To the person who posted this: Where are you getting your information? The opinion expressed in the post "that the SMUHSD is in serious financial trouble" would carry more weight if it were backed up with facts that could be verified. Does the SMUHSD publish annual balance sheets and P/L's? Does the statement "3.5 million in the hole with no reserves" mean that the SMUHSD spent 3.5 million more last year than it took in in income and it exhausted its reserves to pay for that deficit? Or does it mean that this year the project spending is 3.5 million more than the project income and reserves will be depleted if spending is not cut back? Or does it mean that the SMUHSD has 3.5 million of liabilities with no cash assets/reserves -- i.e that it is insolvent? What does that statement mean? The reason we elect school boards is for oversight...If it is true that the SMUHSD is in trouble, where is the board?


good questions, which need to be answered.
Sounds like a visit to the school board meeting or an emai to all our board members to have them explain.


Teachers at BHS were informed by Assoc Superintendent that some newly hired teachers at BHS would be "let go" at the end of September because of financial difficulties and that overstaffed teachers from other schools would be taking their place. Some of these teacher who will be released had left tenured positions in other districts to teach in the district and now they are told they will have no job after September.

San Fran

Yes, please, poster - tell us where this information can be located and confirmed before we all storm the SMUHSD offices.

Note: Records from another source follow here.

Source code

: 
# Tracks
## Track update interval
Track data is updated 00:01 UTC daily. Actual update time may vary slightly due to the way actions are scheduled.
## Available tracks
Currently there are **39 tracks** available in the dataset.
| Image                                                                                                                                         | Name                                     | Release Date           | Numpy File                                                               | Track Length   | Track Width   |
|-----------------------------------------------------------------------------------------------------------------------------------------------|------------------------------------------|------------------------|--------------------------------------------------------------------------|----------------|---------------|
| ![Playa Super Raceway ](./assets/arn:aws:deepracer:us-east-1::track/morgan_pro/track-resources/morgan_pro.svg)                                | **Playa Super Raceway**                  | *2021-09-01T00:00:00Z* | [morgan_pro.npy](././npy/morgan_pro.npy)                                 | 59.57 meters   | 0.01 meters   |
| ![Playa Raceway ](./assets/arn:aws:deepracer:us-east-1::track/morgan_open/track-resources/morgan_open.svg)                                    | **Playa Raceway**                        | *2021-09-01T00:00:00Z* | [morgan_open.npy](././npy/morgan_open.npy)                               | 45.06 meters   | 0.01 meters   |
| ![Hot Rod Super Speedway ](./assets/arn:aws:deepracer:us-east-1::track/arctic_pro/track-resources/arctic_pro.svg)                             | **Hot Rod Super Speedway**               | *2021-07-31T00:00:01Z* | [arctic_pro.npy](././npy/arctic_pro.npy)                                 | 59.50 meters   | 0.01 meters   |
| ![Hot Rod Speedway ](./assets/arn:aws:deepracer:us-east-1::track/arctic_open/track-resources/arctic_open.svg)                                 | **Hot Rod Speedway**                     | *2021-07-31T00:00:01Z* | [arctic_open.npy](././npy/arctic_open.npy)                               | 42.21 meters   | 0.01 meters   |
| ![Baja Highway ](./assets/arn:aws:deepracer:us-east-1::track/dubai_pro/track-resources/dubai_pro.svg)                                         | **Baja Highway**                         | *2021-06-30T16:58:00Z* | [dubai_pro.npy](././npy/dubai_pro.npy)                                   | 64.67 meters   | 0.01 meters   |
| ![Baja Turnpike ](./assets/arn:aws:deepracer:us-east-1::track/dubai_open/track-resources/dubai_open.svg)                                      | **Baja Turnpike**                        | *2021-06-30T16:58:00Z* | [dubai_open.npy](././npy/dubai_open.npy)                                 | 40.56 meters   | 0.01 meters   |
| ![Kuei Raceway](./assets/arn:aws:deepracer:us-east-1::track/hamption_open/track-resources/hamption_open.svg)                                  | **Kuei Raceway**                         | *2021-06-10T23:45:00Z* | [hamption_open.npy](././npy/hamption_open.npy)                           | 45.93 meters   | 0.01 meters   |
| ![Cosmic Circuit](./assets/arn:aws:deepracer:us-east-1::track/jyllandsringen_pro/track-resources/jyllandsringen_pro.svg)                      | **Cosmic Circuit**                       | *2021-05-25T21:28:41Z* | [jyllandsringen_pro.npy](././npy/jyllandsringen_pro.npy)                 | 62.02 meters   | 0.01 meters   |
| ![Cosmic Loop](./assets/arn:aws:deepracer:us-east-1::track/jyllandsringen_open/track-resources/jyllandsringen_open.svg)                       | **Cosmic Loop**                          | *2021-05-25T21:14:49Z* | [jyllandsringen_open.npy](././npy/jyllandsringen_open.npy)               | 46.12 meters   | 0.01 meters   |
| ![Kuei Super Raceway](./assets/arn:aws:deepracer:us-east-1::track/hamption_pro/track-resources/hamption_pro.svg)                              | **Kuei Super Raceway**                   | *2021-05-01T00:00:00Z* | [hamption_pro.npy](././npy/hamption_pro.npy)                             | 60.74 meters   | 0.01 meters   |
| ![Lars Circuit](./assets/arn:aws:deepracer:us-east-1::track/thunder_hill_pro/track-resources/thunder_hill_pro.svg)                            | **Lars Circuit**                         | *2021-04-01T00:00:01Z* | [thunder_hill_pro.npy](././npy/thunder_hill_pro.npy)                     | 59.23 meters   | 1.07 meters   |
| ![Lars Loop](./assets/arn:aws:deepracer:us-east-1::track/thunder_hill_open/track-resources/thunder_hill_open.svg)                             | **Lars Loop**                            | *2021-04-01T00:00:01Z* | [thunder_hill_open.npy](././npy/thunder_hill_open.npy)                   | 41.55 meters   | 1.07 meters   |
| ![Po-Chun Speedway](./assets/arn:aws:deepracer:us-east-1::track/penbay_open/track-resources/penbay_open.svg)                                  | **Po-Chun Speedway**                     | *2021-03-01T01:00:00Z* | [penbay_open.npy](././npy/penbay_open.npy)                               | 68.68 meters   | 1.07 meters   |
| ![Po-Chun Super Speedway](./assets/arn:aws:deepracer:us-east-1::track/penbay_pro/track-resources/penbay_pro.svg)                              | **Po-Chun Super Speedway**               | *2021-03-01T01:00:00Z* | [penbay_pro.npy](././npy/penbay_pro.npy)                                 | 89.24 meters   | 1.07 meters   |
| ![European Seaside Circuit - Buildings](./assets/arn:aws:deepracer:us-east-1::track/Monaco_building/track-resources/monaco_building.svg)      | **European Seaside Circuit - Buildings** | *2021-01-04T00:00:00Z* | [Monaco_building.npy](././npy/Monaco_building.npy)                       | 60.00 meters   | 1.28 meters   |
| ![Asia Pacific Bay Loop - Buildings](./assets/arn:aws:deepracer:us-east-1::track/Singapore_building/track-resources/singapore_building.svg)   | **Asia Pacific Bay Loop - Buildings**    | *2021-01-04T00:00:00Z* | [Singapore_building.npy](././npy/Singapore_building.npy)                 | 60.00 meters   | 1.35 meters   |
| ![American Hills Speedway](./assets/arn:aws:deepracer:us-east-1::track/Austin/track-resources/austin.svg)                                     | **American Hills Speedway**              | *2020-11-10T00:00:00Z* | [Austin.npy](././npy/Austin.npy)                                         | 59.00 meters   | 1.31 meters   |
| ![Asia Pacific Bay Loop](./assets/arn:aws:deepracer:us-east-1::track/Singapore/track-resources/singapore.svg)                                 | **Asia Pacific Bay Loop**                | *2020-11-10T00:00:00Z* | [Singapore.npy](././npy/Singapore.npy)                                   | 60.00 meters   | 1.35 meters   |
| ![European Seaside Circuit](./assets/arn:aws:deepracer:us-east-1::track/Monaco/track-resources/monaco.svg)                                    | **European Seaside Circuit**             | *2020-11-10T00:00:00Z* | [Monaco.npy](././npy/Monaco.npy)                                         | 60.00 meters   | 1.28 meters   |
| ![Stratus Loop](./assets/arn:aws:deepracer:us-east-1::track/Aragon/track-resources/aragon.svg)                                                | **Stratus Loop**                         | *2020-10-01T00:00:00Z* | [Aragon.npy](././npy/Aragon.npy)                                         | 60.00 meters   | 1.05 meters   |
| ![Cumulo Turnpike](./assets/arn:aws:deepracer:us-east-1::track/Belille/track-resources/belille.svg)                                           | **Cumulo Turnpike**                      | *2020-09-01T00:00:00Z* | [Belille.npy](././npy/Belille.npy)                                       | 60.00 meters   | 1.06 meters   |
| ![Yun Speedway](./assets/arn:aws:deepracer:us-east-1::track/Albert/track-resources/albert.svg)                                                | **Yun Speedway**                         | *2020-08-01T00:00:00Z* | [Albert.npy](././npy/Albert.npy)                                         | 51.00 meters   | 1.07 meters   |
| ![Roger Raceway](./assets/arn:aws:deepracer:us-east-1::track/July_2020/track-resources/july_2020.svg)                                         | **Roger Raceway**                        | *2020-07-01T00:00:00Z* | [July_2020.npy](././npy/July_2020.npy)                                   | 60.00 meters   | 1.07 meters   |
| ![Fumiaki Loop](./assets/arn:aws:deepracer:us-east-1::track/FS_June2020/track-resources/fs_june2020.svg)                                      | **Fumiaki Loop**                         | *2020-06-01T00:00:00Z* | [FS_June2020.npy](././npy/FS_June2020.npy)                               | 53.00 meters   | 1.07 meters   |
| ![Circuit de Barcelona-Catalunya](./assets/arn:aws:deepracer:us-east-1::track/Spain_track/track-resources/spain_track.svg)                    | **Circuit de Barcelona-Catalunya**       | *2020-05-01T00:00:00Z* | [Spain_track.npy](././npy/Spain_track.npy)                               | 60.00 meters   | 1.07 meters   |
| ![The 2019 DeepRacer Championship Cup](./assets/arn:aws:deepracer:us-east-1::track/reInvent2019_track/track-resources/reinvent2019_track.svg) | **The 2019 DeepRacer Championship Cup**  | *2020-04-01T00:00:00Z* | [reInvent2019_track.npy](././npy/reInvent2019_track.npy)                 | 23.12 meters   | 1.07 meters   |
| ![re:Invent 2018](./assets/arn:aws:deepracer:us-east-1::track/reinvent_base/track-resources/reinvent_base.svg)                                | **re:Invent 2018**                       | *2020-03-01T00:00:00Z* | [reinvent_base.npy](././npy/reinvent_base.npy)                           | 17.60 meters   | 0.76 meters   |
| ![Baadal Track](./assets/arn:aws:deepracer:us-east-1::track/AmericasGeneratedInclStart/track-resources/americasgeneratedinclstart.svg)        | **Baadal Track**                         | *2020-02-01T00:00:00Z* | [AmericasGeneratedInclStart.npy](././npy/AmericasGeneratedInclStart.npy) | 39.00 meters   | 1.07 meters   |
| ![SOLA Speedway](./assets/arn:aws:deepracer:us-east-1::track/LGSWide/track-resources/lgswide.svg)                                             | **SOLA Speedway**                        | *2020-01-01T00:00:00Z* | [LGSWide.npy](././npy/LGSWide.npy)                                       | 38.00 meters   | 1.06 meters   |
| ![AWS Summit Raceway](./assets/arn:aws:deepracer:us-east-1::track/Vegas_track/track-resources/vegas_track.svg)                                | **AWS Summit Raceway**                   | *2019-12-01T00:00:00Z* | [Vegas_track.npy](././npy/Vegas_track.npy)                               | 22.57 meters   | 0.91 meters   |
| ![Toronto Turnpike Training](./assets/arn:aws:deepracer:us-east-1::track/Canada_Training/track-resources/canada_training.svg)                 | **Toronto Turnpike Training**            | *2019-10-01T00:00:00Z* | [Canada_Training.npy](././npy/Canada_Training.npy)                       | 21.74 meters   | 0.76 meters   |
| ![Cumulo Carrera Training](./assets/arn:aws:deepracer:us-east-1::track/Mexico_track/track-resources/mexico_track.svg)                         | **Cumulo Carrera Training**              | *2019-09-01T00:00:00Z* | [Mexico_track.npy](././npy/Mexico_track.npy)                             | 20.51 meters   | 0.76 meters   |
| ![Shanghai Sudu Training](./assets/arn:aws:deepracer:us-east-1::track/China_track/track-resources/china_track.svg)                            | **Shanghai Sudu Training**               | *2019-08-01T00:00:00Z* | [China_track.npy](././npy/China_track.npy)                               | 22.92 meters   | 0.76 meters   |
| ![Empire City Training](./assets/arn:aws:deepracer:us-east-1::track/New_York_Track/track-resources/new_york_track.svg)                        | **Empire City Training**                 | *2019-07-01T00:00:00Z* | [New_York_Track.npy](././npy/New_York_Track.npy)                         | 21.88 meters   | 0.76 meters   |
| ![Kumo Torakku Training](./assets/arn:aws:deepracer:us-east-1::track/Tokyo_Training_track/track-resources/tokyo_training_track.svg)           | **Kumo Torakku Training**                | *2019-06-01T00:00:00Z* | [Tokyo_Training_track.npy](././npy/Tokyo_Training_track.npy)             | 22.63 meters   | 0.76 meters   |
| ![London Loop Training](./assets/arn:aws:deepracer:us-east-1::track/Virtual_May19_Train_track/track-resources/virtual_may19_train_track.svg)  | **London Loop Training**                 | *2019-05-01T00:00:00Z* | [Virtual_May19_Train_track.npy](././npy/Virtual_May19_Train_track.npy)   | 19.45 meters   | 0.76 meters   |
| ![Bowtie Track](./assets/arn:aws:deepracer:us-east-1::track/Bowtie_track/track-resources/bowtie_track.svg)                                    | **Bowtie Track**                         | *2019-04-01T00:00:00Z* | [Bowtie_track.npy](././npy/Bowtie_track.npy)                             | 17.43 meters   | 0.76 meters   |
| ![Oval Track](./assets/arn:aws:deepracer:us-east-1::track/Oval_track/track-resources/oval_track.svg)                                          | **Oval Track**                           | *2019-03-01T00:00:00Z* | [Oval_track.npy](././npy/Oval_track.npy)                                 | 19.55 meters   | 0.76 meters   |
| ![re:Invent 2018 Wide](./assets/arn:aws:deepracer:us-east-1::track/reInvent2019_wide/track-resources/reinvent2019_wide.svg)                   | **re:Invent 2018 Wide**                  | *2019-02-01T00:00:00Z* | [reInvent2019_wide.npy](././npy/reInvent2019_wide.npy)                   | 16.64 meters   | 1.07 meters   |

The SMUHSD sent out a letter to its members yesterday. The district also presented this material to its members last week. Call your school principal for information.


To Guest: Did the Associate Superintendent say how many teachers in the district would be let go? Was this discussed at a public school board meeting? If not, why not?


Guest2: No, I'm not going to call my school principal for information....If this is a budget screw-up the faulty budgeting lies with the SMUHSD, not at the school site. Someone bothered to start this thread and if that person cared enough to start the thread, I think the person owes it to the rest of us to do it responsibly. YOU get the facts (that can be verified) and post them here. Who, what, when, where and why. Good facts don't need arguments -- they speak for themselves. So please, if you want us to listen to what you have to say, give us some FACTS...


Dear Colleagues,

Several weeks ago (August 2), I wrote to you and introduced the budget challenge confronting the District. In this communication I wish to provide you with more detail.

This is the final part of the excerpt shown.